Add KVCompose #137

Akulyat · 2025-09-19T13:29:56Z

PR description

KVComposePress (source, paper) is a structured KV cache compression method that uses attention-guided composite tokens. Our method aggregates per-head importance scores, aligns them into composite tokens to preserve cache structure, and allocates retention budgets across layers.
For the RULER benchmark, KVCompose achieves the best performance among structured methods and competitive results vs KVZip for unstructured settings.

Checklist

~~Tests are working (make test)~~
- (couldn't make it work locally, I have certain limitations, hope they run and work here in the PR)
Code is formatted correctly (make style, on errors try fix with make format)
Copyright header is included
All commits are signed-off using git commit -s
(new press) mypress_press.py is in the presses directory
(new press) MyPress is in __init__.py
(new press) README.md is updated with a 1 liner about the new press in the Available presses section
(new press) New press is in the default_presses list in tests/default_presses.py
(new press) A docstring is provided that follows the same structure as the existing ones

copy-pr-bot · 2025-09-19T13:30:00Z

This pull request requires additional validation before any workflows can run on NVIDIA's runners.

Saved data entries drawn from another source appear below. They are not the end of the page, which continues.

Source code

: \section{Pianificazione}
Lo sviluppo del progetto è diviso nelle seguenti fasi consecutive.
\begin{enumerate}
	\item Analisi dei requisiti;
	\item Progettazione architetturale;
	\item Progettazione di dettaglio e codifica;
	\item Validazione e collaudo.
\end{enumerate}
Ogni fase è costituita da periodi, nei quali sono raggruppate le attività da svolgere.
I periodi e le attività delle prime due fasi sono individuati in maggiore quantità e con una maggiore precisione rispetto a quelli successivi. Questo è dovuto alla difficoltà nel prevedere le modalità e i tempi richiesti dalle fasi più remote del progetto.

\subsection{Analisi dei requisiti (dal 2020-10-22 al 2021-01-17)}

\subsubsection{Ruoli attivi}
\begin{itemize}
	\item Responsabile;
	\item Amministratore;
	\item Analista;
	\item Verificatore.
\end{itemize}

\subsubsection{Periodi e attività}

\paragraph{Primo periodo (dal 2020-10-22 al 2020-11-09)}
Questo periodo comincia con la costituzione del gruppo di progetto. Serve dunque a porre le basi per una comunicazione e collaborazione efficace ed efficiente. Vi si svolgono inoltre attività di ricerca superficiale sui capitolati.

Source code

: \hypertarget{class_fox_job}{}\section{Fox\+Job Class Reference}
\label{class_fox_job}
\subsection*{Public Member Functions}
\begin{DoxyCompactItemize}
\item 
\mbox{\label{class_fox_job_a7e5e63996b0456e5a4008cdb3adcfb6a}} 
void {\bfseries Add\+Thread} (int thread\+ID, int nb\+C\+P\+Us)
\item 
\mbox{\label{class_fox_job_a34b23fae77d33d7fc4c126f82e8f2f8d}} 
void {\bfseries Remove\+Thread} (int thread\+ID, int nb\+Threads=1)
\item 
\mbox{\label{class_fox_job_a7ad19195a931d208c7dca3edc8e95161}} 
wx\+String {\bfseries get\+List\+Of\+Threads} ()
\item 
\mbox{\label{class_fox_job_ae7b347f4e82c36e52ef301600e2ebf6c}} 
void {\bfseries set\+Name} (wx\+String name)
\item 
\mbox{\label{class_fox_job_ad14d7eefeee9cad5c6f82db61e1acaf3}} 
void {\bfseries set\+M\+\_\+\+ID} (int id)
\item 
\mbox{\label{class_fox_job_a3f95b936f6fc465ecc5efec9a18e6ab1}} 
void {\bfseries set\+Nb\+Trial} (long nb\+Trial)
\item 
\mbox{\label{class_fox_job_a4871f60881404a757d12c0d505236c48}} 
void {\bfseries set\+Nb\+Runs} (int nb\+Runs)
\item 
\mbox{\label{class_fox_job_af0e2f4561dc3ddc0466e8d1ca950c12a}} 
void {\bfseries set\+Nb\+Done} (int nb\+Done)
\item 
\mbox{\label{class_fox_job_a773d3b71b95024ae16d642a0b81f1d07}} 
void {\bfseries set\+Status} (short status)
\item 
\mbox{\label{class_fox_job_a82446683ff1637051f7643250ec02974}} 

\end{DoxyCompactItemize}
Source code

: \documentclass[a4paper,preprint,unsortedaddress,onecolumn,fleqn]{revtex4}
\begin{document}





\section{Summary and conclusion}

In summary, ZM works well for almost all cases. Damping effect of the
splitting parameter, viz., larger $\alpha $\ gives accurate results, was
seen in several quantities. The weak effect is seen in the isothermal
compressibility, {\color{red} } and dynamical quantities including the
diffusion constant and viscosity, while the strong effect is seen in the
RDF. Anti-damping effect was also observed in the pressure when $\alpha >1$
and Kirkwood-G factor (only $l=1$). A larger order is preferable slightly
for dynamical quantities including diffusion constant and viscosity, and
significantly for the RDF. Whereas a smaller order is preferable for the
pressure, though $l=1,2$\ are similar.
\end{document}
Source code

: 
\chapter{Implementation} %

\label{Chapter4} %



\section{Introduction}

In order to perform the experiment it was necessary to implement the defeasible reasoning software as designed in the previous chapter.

Pull request vetters can view their responsibilities here.

Contributors can view more details about this message here.

alessiodevoto · 2025-09-22T13:15:17Z

/ok to test 84f63f2

alessiodevoto · 2025-09-22T13:38:36Z

Hi @Akulyat, thanks for opening this PR! 🙂 I had a first glance, we will provide a more detailed review in the coming days. Some initial comments:

Please make sure the commits are signed off (git commit -s) and the style checks work (you can refer to the PR template). You can fix this by running git rebase --exec 'git commit --amend --no-edit -s' HEAD~2 or by starting an interactive rebase
Thanks for sharing the results as well! However, they should not go in KVPress but rather in our HuggingFace Leaderboard. Please remove them from this PR and feel free to submit them by opening a PR on the Hugging Face Sapce, once the code here is stable!
Could you add the new press is in the default_presses list in tests/default_presses.py ? This way the press will tested against the library and make sure it is compatible
In general, some comments about the method might help readability.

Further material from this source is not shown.